Exercise requirements:
Each record below is to be output with no change at all.

[Extracted data entries]
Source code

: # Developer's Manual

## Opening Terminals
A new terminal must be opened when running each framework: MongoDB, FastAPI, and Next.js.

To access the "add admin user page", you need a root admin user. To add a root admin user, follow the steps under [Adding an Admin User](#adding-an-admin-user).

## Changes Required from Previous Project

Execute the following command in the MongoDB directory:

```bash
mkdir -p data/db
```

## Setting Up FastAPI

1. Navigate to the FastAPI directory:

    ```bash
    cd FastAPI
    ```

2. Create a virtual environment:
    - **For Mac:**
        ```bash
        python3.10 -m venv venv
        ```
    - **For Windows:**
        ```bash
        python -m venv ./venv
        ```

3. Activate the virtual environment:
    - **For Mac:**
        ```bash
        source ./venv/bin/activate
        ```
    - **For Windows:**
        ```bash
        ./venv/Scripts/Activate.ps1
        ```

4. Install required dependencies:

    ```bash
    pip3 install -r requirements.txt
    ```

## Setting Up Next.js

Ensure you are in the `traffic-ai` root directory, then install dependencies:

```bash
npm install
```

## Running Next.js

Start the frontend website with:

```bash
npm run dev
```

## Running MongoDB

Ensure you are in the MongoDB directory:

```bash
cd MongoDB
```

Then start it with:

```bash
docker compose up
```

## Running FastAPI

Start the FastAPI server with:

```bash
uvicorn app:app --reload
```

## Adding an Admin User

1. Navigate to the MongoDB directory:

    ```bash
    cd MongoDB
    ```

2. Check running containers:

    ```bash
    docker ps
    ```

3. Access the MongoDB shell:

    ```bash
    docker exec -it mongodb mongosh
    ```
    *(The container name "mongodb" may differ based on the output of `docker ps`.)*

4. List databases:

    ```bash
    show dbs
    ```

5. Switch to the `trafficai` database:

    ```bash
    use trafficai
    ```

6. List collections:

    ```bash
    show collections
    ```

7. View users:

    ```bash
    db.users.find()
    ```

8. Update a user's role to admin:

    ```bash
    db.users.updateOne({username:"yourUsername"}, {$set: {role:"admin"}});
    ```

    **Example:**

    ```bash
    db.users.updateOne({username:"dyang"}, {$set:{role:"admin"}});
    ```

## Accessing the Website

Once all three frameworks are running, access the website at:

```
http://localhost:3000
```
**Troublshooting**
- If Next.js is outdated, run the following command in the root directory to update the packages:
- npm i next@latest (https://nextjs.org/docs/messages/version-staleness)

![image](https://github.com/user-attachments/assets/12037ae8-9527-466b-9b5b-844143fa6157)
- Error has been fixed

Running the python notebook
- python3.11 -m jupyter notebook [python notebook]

Answer box:
Source code

: # Developer's Manual

## Opening Terminals
A new terminal must be opened when running each framework: MongoDB, FastAPI, and Next.js.

To access the "add admin user page", you need a root admin user. To add a root admin user, follow the steps under [Adding an Admin User](#adding-an-admin-user).

## Changes Required from Previous Project

Execute the following command in the MongoDB directory:

```bash
mkdir -p data/db
```

## Setting Up FastAPI

1. Navigate to the FastAPI directory:

    ```bash
    cd FastAPI
    ```

2. Create a virtual environment:
    - **For Mac:**
        ```bash
        python3.10 -m venv venv
        ```
    - **For Windows:**
        ```bash
        python -m venv ./venv
        ```

3. Activate the virtual environment:
    - **For Mac:**
        ```bash
        source ./venv/bin/activate
        ```
    - **For Windows:**
        ```bash
        ./venv/Scripts/Activate.ps1
        ```

4. Install required dependencies:

    ```bash
    pip3 install -r requirements.txt
    ```

## Setting Up Next.js

Ensure you are in the `traffic-ai` root directory, then install dependencies:

```bash
npm install
```

## Running Next.js

Start the frontend website with:

```bash
npm run dev
```

## Running MongoDB

Ensure you are in the MongoDB directory:

```bash
cd MongoDB
```

Then start it with:

```bash
docker compose up
```

## Running FastAPI

Start the FastAPI server with:

```bash
uvicorn app:app --reload
```

## Adding an Admin User

1. Navigate to the MongoDB directory:

    ```bash
    cd MongoDB
    ```

2. Check running containers:

    ```bash
    docker ps
    ```

3. Access the MongoDB shell:

    ```bash
    docker exec -it mongodb mongosh
    ```
    *(The container name "mongodb" may differ based on the output of `docker ps`.)*

4. List databases:

    ```bash
    show dbs
    ```

5. Switch to the `trafficai` database:

    ```bash
    use trafficai
    ```

6. List collections:

    ```bash
    show collections
    ```

7. View users:

    ```bash
    db.users.find()
    ```

8. Update a user's role to admin:

    ```bash
    db.users.updateOne({username:"yourUsername"}, {$set: {role:"admin"}});
    ```

    **Example:**

    ```bash
    db.users.updateOne({username:"dyang"}, {$set:{role:"admin"}});
    ```

## Accessing the Website

Once all three frameworks are running, access the website at:

```
http://localhost:3000
```
**Troublshooting**
- If Next.js is outdated, run the following command in the root directory to update the packages:
- npm i next@latest (https://nextjs.org/docs/messages/version-staleness)

![image](https://github.com/user-attachments/assets/12037ae8-9527-466b-9b5b-844143fa6157)
- Error has been fixed

Running the python notebook
- python3.11 -m jupyter notebook [python notebook]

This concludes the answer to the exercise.